In a symbolic move, the Isis flag was torn down from buildings and replaced with that of the new occupying force, but that flag was surprisingly not that of the SDF.
Instead, it was that of the Kurdish militia group known as the People's Protection Units (YPG) who make up a core contingent of the SDF.
Their giant red, yellow and green flags were hoisted along the wall of the massive Euphrates Dam for the whole village to see, in a move likely to antagonise locals rather than make them share in the YPG's celebrations.
For the residents of the strategically important Tabaqa, escape from Isis control simply means rule by another foreign group with the SDF dominated by Kurds rather than Arabs.
The matter was complicated further when a majority of Arab fighters pulled out from the SDF days before the offensive in Tabaqa began.

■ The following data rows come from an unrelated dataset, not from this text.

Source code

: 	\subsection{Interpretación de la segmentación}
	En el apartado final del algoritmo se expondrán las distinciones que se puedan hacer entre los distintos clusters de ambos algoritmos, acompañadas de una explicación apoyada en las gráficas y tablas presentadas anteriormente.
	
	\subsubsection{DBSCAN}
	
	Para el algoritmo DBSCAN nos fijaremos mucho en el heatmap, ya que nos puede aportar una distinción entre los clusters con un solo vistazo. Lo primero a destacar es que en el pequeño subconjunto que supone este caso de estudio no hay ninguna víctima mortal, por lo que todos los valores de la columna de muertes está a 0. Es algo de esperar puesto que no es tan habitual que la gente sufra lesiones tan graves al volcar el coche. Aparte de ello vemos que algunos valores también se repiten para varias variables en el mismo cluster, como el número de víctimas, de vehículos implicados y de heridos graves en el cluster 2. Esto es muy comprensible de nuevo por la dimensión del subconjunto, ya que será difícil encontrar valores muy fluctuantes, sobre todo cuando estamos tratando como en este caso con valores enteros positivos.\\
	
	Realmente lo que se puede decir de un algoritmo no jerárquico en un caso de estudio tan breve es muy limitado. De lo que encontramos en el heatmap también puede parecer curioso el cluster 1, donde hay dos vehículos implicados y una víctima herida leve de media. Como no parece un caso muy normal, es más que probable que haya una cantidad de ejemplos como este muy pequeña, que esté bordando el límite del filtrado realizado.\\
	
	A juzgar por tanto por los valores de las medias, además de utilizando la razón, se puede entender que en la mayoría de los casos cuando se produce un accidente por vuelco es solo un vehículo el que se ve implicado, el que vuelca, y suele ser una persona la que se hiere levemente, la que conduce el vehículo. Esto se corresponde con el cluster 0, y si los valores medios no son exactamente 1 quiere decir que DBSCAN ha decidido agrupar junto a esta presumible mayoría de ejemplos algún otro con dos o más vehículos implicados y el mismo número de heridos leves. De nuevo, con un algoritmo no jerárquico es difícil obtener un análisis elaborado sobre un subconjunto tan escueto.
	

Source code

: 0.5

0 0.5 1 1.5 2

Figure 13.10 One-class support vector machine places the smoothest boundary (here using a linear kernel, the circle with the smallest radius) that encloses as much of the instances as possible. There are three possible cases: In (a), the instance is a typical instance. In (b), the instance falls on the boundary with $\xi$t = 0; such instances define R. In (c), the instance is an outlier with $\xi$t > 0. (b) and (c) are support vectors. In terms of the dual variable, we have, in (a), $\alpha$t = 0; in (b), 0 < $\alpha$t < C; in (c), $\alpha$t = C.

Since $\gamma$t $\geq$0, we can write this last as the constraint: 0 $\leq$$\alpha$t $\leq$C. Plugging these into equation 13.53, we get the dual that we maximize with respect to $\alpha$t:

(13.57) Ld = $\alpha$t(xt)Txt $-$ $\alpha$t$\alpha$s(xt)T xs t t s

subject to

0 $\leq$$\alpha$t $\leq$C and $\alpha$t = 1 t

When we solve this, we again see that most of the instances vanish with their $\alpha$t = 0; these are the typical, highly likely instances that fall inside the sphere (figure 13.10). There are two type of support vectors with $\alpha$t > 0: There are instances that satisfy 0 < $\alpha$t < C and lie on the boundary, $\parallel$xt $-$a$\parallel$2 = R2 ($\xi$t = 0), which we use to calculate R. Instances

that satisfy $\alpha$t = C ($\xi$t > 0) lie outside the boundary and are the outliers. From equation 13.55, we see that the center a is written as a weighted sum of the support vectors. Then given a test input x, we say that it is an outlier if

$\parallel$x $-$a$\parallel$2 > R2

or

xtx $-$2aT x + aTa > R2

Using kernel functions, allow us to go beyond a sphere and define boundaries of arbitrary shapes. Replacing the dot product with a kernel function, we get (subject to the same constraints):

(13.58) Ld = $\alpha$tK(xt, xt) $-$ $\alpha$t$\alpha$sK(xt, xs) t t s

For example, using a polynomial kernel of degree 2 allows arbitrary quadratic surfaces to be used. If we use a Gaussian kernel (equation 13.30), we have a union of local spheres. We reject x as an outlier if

Mahmoud Hadi, head of the Raqqa Revolutionary Brigade (RRB), the main Arab group who refused to fight in SDF alongside the YPG, told Middle East Eye: "The brigade refused to participate in the operation because the YPG did not keep to what we had agreed – that the battle be led by the brigade and that the fighters all come from Raqqa itself.
"Everything had been agreed beforehand, we even agreed which flags would be raised... and that the brigade would be in charge of the administrative and security management of the city afterwards.
"But what happened on the ground has unfortunately been the complete opposite to what we had agreed."
Hadi added that split was caused because the US coalition assisting the SDF pressured the YPG to sideline the RRB.
With its decision to empower the YPG, the US also caused tensions with Turkey who sees the Turkish group as a terrorist organisation as it is sistered with the Kurdistan Workers' Party (PKK).
The US has since sought to reassure Turkey that everything will be done to protect its fellow Nato ally, but how Turkey and Arabs in Tabaqa will react to Kurdish forces there is yet to be seen.